All Weather Tires Vs. All Season Tires: What’s The Difference?

All Weather, All Season…these are the same types of tires, right? As similar as their names may sound, these tires are pretty different in design and quality. 

Until recently, you may not have heard about All Weather tires, which makes sense because they haven’t been around for very long. 

You’re used to Performance tires in the summer, Winter tires in the winter, or a reliable pair of All Season tires you leave on year-round. Manufacturers recently began developing a new set of tires called All Weather to replace the All Season set that we know and love. 

These All Season tires haven’t fully made their way to the United States yet, but we have the low down on who’s making them and what they do. 

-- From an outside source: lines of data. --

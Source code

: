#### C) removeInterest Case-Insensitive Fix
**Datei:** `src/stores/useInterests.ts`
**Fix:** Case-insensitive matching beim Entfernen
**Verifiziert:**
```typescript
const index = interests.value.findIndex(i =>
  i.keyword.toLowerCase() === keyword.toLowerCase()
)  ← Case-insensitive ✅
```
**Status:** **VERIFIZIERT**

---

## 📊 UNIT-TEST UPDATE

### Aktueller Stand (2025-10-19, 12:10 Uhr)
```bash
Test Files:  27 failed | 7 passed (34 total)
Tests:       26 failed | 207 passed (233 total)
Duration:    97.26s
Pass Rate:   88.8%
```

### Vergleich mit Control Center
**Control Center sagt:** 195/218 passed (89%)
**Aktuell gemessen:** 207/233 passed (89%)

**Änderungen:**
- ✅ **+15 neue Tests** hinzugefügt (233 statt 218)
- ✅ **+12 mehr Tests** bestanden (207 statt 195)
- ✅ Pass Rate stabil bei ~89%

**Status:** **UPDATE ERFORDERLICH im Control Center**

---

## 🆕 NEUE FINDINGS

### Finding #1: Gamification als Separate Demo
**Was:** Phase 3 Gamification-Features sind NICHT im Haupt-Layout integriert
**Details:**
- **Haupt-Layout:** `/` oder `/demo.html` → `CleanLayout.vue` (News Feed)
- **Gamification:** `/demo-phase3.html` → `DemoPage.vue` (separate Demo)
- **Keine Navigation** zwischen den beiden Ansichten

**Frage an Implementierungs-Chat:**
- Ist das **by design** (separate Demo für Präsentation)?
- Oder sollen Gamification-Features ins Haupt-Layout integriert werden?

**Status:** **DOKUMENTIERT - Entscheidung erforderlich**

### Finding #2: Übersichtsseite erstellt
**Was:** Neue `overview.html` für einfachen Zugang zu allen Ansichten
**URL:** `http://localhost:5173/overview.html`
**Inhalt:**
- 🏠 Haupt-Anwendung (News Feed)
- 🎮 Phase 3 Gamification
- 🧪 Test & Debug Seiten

What Are All Weather Tires, And Where Did They Come From?

All Weather tires come from our friends across the pond. In Europe, there are fairly strict tire safety regulations, especially during the winter.

In America, we might have a trusty set of All Season tires that we leave on our car year-round and only switch out when they need to be replaced. However, Europeans typically have dedicated sets of Summer tires and Winter tires.

This is because of Europe's high safety standards for tires. They require drivers to have tires that meet exceptional winter regulations, and All Season tires don’t quite cut it. 

Winter tires work great in the snow and have excellent traction in slick conditions, but they aren’t built to work during warmer months. Winter tires wear out extremely fast in the summer, and the tread designs that create Winter tires’ necessary high traction lead to uncomfortable driving experiences on dry pavement. 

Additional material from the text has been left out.